- _Task brief_
Using the records below, transcribe word for word the stretch from the line that contains "Unfortunately it's not" through the line that contains "A compact transistor", both end lines included, and nothing else.

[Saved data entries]
● ● ● ● ● ● ●
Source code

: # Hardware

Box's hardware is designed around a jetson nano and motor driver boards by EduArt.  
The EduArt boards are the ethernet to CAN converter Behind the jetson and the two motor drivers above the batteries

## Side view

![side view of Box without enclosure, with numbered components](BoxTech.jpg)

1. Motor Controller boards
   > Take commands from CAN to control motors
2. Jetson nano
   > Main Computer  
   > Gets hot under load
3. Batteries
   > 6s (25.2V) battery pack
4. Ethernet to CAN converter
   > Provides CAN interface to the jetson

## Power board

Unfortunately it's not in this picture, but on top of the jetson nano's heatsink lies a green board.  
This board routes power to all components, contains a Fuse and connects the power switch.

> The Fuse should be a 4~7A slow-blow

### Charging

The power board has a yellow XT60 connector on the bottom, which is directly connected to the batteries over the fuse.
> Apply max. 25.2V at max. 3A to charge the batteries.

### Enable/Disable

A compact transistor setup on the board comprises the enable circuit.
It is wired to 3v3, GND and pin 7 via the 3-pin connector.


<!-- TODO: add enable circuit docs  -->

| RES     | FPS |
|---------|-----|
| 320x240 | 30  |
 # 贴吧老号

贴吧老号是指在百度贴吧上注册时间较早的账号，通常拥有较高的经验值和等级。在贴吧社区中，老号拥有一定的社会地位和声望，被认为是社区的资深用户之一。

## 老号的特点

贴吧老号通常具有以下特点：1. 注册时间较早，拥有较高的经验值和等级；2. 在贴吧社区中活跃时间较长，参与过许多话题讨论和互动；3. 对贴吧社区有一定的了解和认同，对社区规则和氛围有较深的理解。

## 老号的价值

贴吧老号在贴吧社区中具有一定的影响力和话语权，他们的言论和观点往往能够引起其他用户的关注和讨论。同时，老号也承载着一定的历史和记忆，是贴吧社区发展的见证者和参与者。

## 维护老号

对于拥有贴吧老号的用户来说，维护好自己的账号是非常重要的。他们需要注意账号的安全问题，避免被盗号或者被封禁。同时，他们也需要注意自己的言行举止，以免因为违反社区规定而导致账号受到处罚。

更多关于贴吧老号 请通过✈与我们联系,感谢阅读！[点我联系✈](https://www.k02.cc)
● ● ● ● ● ● ●
- _Response to the task_
Unfortunately it's not in this picture, but on top of the jetson nano's heatsink lies a green board.  
This board routes power to all components, contains a Fuse and connects the power switch.

> The Fuse should be a 4~7A slow-blow

### Charging

The power board has a yellow XT60 connector on the bottom, which is directly connected to the batteries over the fuse.
> Apply max. 25.2V at max. 3A to charge the batteries.

### Enable/Disable

A compact transistor setup on the board comprises the enable circuit.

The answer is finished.